The automated clearing house automates the flow of payments between the financial institutions, which translates to huge savings on your end as you pay fewer fees.

ACH payments vs. debit cards

While both ACH and debit card transactions pull funds from the customer’s bank account, they do so differently.

With debit cards, all you need to draw funds from your customer’s account is their card or account number, but with ACH, you need their routing and bank account number.

When a customer is making a purchase using their debit card, if the funds aren’t readily available, the merchant receives a decline message immediately from the card network, but with ACH, the merchant isn’t immediately aware that the funds aren’t available to cover the purchase. In some cases, it takes a day or two to get the message.

As you can tell, this increases the return rate. You can also be easily conned when you send out a product only to realize that the customer didn’t have enough money in their account to cover the purchase.

The fees charged on ACH payments are usually lower than with debit cards, so you save money when you use ACH payments in your business. Unfortunately, you receive the monies in your account much slower than if you had used a debit card.
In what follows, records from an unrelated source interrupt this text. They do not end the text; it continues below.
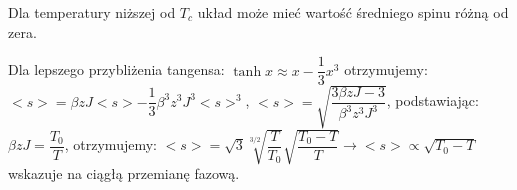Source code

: Dla temperatury niższej od $ T_c $ układ może mieć wartość średniego spinu różną od zera.

Dla lepszego przybliżenia tangensa:\newline
$ \tanh x \approx x - \dfrac{1}{3} x^3 $\newline
otrzymujemy:\newline
$ <s> = \beta z J <s> - \dfrac{1}{3} \beta^3 z^3 J^3 <s>^3 $,\newline
$ <s> = \sqrt{\dfrac{3\beta z J - 3}{\beta^3 z^3 J^3}} $, podstawiając:\newline
$ \beta z J = \dfrac{T_0}{T} $, otrzymujemy:\newline
$ <s> = \sqrt{3}\sqrt[3/2]{\dfrac{T}{T_0}}\sqrt{\dfrac{T_0 - T}{T}} \rightarrow <s> \propto \sqrt{T_0 - T} $ wskazuje na ciągłą przemianę fazową.
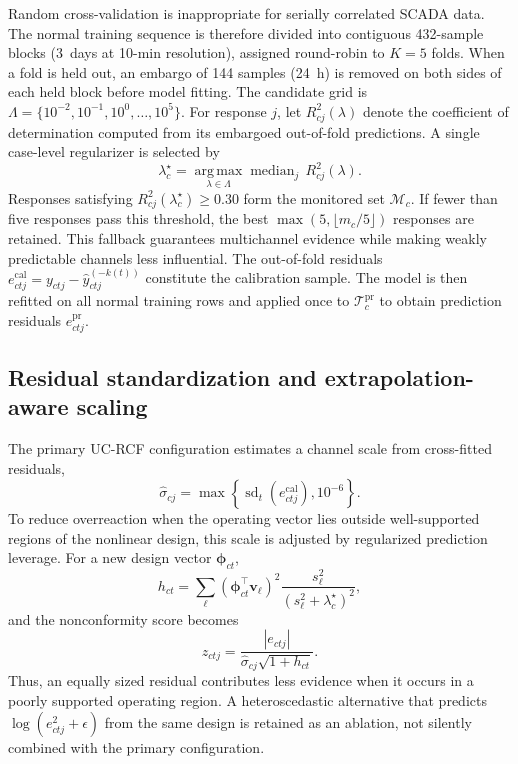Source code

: Random cross-validation is inappropriate for serially correlated SCADA data.
The normal training sequence is therefore divided into contiguous 432-sample
blocks (3~days at 10-min resolution), assigned round-robin to $K=5$ folds. When
a fold is held out, an embargo of 144 samples (24~h) is removed on both sides of
each held block before model fitting. The candidate grid is
$\Lambda=\{10^{-2},10^{-1},10^{0},\ldots,10^{5}\}$. For response $j$, let
$R^{2}_{cj}(\lambda)$ denote the coefficient of determination computed from
its embargoed out-of-fold predictions. A single case-level regularizer is
selected by
\begin{equation}
\lambda_c^{\star}=
\underset{\lambda\in\Lambda}{\operatorname*{arg\,max}}
\operatorname{median}_{j}\,R^{2}_{cj}(\lambda).
\label{eq:lambda_selection}
\end{equation}
Responses satisfying $R^{2}_{cj}(\lambda_c^{\star})\geq0.30$ form the monitored
set $\mathcal{M}_c$. If fewer than five responses pass this threshold, the best
$\max(5,\lfloor m_c/5\rfloor)$ responses are retained. This fallback guarantees
multichannel evidence while making weakly predictable channels less influential.
The out-of-fold residuals
$e^{\mathrm{cal}}_{ctj}=y_{ctj}-\widehat{y}^{(-k(t))}_{ctj}$ constitute the
calibration sample. The model is then refitted on all normal training rows and
applied once to $\mathcal{T}^{\mathrm{pr}}_c$ to obtain prediction residuals
$e^{\mathrm{pr}}_{ctj}$.

\subsection{Residual standardization and extrapolation-aware scaling}

The primary UC-RCF configuration estimates a channel scale from cross-fitted
residuals,
\begin{equation}
\widehat{\sigma}_{cj}=
\max\left\{\operatorname{sd}_{t}
\left(e^{\mathrm{cal}}_{ctj}\right),10^{-6}\right\}.
\label{eq:global_scale}
\end{equation}
To reduce overreaction when the operating vector lies outside well-supported
regions of the nonlinear design, this scale is adjusted by regularized
prediction leverage. For a new design vector $\boldsymbol{\phi}_{ct}$,
\begin{equation}
h_{ct}=\sum_{\ell}
\left(\boldsymbol{\phi}_{ct}^{\top}\mathbf{v}_{\ell}\right)^2
\frac{s_{\ell}^{2}}{(s_{\ell}^{2}+\lambda_c^{\star})^{2}},
\label{eq:regularized_leverage}
\end{equation}
and the nonconformity score becomes
\begin{equation}
z_{ctj}=
\frac{|e_{ctj}|}
{\widehat{\sigma}_{cj}\sqrt{1+h_{ct}}}.
\label{eq:nonconformity}
\end{equation}
Thus, an equally sized residual contributes less evidence when it occurs in a
poorly supported operating region. A heteroscedastic alternative that predicts
$\log(e_{ctj}^{2}+\epsilon)$ from the same design is retained as an ablation,
not silently combined with the primary configuration.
ACH Vs. eChecks vs. Debit Card Transactions vs. Wire Transfers? Which comes out on top?

If your business can withstand slight delays in cash flow, ACH payments are the best option to go with. They are cheaper, and collecting recurring payments is a breeze.

Since the payments have high return rates, you should put measures in your business to counter this. You should also put a plan in place to track down a customer to recoup a payment should you send out a product, and the payment is later rejected due to insufficient funds.